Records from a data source
+ + + +

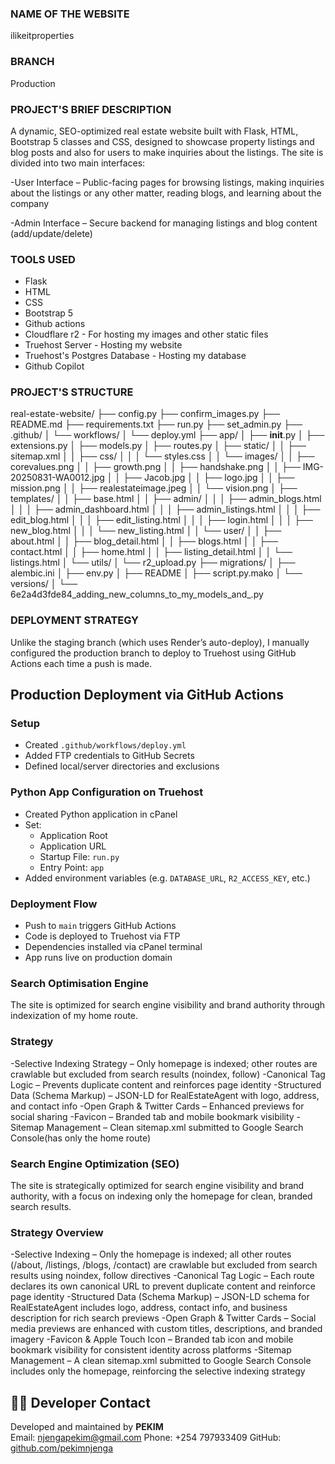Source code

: ### NAME OF THE WEBSITE 
ilikeitproperties
### BRANCH 
Production
### PROJECT'S BRIEF DESCRIPTION
A dynamic, SEO-optimized real estate website built with Flask, HTML, Bootstrap 5 classes and CSS, designed to showcase property listings and blog posts and also for users to make inquiries about the listings. The site is divided into two main interfaces:

-User Interface – Public-facing pages for browsing listings, making inquiries about the listings or any other matter, reading blogs, and learning about the company

-Admin Interface – Secure backend for managing listings and blog content (add/update/delete)

### TOOLS USED
- Flask
- HTML
- CSS
- Bootstrap 5
- Github actions
- Cloudflare r2 - For hosting my images and other static files
- Truehost Server - Hosting my website
- Truehost's Postgres Database - Hosting my database
- Github Copilot

### PROJECT'S STRUCTURE
real-estate-website/
├── config.py
├── confirm_images.py
├── README.md
├── requirements.txt
├── run.py
├── set_admin.py
├── .github/
│   └── workflows/
│       └── deploy.yml
├── app/
│   ├── __init__.py
│   ├── extensions.py
│   ├── models.py
│   ├── routes.py
│   ├── static/
│   │   ├── sitemap.xml
│   │   ├── css/
│   │   │   └── styles.css
│   │   └── images/
│   │       ├── corevalues.png
│   │       ├── growth.png
│   │       ├── handshake.png
│   │       ├── IMG-20250831-WA0012.jpg
│   │       ├── Jacob.jpg
│   │       ├── logo.jpg
│   │       ├── mission.png
│   │       ├── realestateimage.jpeg
│   │       └── vision.png
│   ├── templates/
│   │   ├── base.html
│   │   ├── admin/
│   │   │   ├── admin_blogs.html
│   │   │   ├── admin_dashboard.html
│   │   │   ├── admin_listings.html
│   │   │   ├── edit_blog.html
│   │   │   ├── edit_listing.html
│   │   │   ├── login.html
│   │   │   ├── new_blog.html
│   │   │   └── new_listing.html
│   │   └── user/
│   │       ├── about.html
│   │       ├── blog_detail.html
│   │       ├── blogs.html
│   │       ├── contact.html
│   │       ├── home.html
│   │       ├── listing_detail.html
│   │       └── listings.html
│   └── utils/
│       └── r2_upload.py
├── migrations/
│   ├── alembic.ini
│   ├── env.py
│   ├── README
│   ├── script.py.mako
│   └── versions/
│       └── 6e2a4d3fde84_adding_new_columns_to_my_models_and_.py


### DEPLOYMENT STRATEGY
Unlike the staging branch (which uses Render’s auto-deploy), I manually configured the production branch to deploy to Truehost using GitHub Actions each time a push is made.

## Production Deployment via GitHub Actions

### Setup
- Created `.github/workflows/deploy.yml`
- Added FTP credentials to GitHub Secrets
- Defined local/server directories and exclusions

### Python App Configuration on Truehost
- Created Python application in cPanel
- Set:
  - Application Root
  - Application URL
  - Startup File: `run.py`
  - Entry Point: `app`
- Added environment variables (e.g. `DATABASE_URL`, `R2_ACCESS_KEY`, etc.)

### Deployment Flow
- Push to `main` triggers GitHub Actions
- Code is deployed to Truehost via FTP
- Dependencies installed via cPanel terminal
- App runs live on production domain

### Search Optimisation Engine
The site is optimized for search engine visibility and brand authority through indexization of my home route.
### Strategy
-Selective Indexing Strategy – Only homepage is indexed; other routes are crawlable but excluded from search results (noindex, follow)
-Canonical Tag Logic – Prevents duplicate content and reinforces page identity
-Structured Data (Schema Markup) – JSON-LD for RealEstateAgent with logo, address, and contact info
-Open Graph & Twitter Cards – Enhanced previews for social sharing
-Favicon – Branded tab and mobile bookmark visibility
-Sitemap Management – Clean sitemap.xml submitted to Google Search Console(has only the home route)

### Search Engine Optimization (SEO)
The site is strategically optimized for search engine visibility and brand authority, with a focus on indexing only the homepage for clean, branded search results.

### Strategy Overview
-Selective Indexing – Only the homepage is indexed; all other routes (/about, /listings, /blogs, /contact) are crawlable but excluded from search results using noindex, follow directives
-Canonical Tag Logic – Each route declares its own canonical URL to prevent duplicate content and reinforce page identity
-Structured Data (Schema Markup) – JSON-LD schema for RealEstateAgent includes logo, address, contact info, and business description for rich search previews
-Open Graph & Twitter Cards – Social media previews are enhanced with custom titles, descriptions, and branded imagery
-Favicon & Apple Touch Icon – Branded tab icon and mobile bookmark visibility for consistent identity across platforms
-Sitemap Management – A clean sitemap.xml submitted to Google Search Console includes only the homepage, reinforcing the selective indexing strategy


## 👨‍💻 Developer Contact

Developed and maintained by **PEKIM**  
 Email: njengapekim@gmail.com 
 Phone: +254 797933409
 GitHub: [github.com/pekimnjenga](https://github.com/pekimnjenga)
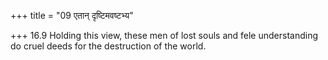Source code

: +++
title = "09 एतान् दृष्टिमवष्टभ्य"

+++
16.9 Holding this view, these men of lost souls and fele understanding
do cruel deeds for the destruction of the world.

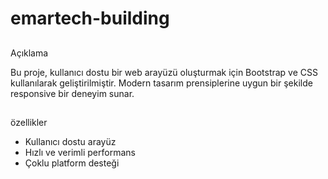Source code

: # emartech-building
##
Açıklama

Bu proje, kullanıcı dostu bir web arayüzü oluşturmak için Bootstrap ve CSS kullanılarak geliştirilmiştir. Modern tasarım prensiplerine uygun bir şekilde responsive bir deneyim sunar.

##
özellikler
- Kullanıcı dostu arayüz
- Hızlı ve verimli performans
- Çoklu platform desteği
  
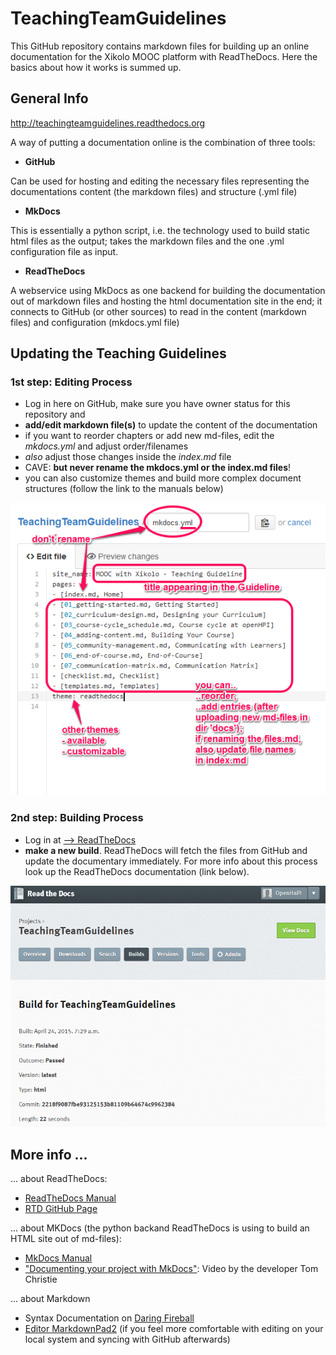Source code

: # TeachingTeamGuidelines
This GitHub repository contains markdown files for building up an online documentation for the Xikolo MOOC platform with ReadTheDocs. Here the basics about how it works is summed up.

## General Info
http://teachingteamguidelines.readthedocs.org

A way of putting a documentation online is the combination of three tools:

- **GitHub**

Can be used for hosting and editing the necessary files representing the documentations content (the markdown files) and structure (.yml file)

- **MkDocs**

This is essentially a python script, i.e. the technology used to build static html files as the output; takes the markdown files and the one .yml configuration file as input.

- **ReadTheDocs**

A webservice using MkDocs as one backend for building the documentation out of markdown files and hosting the html documentation site in the end; it connects to GitHub (or other sources) to read in the content (markdown files) and configuration (mkdocs.yml file)

## Updating the Teaching Guidelines
### 1st step: Editing Process

- Log in here on GitHub, make sure you have owner status for this repository and
- **add/edit markdown file(s)** to update the content of the documentation
- if you want to reorder chapters or add new md-files, edit the *mkdocs.yml* and adjust order/filenames
- *also* adjust those changes inside the *index.md* file
- CAVE: **but never rename the mkdocs.yml or the index.md files**!
- you can also customize themes and build more complex document structures (follow the link to the manuals below)

![.yml configuration file](docs/img/readme/readme_screenshot.png)

### 2nd step: Building Process

- Log in at [--> ReadTheDocs](https://readthedocs.org)
- **make a new build**. ReadTheDocs will fetch the files from GitHub and update the documentary immediately. For more info about this process look up the ReadTheDocs documentation (link below).

![rtd environment](docs/img/readme/readme_screenshot-2.png)


## More info ...
... about ReadTheDocs:

 - [ReadTheDocs Manual](http://read-the-docs.readthedocs.org/en/latest/)
 - [RTD GitHub Page](https://github.com/rtfd/readthedocs.org)
 
... about MKDocs (the python backand ReadTheDocs is using to build an HTML site out of md-files):

 - [MkDocs Manual](http://www.mkdocs.org/)
 - ["Documenting your project with MkDocs"](https://ep2014.europython.eu/de/schedule/sessions/39/): Video by the developer Tom Christie

... about Markdown

 - Syntax Documentation on [Daring Fireball](http://daringfireball.net/projects/markdown/syntax)
 - [Editor MarkdownPad2](http://markdownpad.com/) (if you feel more comfortable with editing on your local system and syncing with GitHub afterwards)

+ + + +

### Assignment
If a line in the data above contains "Favicon", return that line.

### Task solution
-Favicon – Branded tab and mobile bookmark visibility
-Favicon & Apple Touch Icon – Branded tab icon and mobile bookmark visibility for consistent identity across platforms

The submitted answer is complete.